-- Opening Marker --

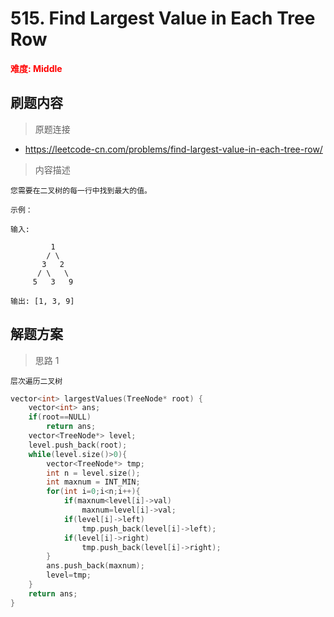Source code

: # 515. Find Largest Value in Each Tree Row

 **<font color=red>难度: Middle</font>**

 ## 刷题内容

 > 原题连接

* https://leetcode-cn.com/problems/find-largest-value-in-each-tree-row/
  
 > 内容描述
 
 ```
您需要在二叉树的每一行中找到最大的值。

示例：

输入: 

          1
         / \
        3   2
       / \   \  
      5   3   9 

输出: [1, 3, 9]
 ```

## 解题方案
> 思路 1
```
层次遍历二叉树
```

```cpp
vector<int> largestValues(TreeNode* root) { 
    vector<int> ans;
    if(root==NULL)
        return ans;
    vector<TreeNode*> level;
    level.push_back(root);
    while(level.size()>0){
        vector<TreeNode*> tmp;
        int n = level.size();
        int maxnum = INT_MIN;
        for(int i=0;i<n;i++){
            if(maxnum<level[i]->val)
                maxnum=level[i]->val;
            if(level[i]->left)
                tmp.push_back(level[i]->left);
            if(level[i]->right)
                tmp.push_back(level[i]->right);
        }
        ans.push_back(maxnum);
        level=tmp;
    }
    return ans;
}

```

-- Closing Marker --
-- Opening Marker --

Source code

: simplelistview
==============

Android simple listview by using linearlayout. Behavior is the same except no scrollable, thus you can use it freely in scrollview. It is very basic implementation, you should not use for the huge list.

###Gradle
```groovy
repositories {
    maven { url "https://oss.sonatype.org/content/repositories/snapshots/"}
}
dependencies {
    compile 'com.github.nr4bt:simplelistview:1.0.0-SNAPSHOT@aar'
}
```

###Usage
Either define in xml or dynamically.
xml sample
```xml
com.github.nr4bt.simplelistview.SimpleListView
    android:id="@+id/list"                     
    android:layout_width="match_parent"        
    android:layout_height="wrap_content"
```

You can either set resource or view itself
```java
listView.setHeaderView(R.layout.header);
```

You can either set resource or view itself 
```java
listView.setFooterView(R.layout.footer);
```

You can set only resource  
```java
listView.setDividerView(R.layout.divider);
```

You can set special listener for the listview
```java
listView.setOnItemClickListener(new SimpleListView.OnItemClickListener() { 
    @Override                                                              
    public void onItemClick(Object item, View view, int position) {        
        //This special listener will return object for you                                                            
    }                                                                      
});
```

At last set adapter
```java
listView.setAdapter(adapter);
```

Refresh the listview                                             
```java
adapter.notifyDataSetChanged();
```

-- Closing Marker --

### [Task description]
Only lines holding the word "level" are wanted; copy each one from the listing.

### [Answer to the exercise]
    vector<TreeNode*> level;
    level.push_back(root);
    while(level.size()>0){
        int n = level.size();
            if(maxnum<level[i]->val)
                maxnum=level[i]->val;
            if(level[i]->left)
                tmp.push_back(level[i]->left);
            if(level[i]->right)
                tmp.push_back(level[i]->right);
        level=tmp;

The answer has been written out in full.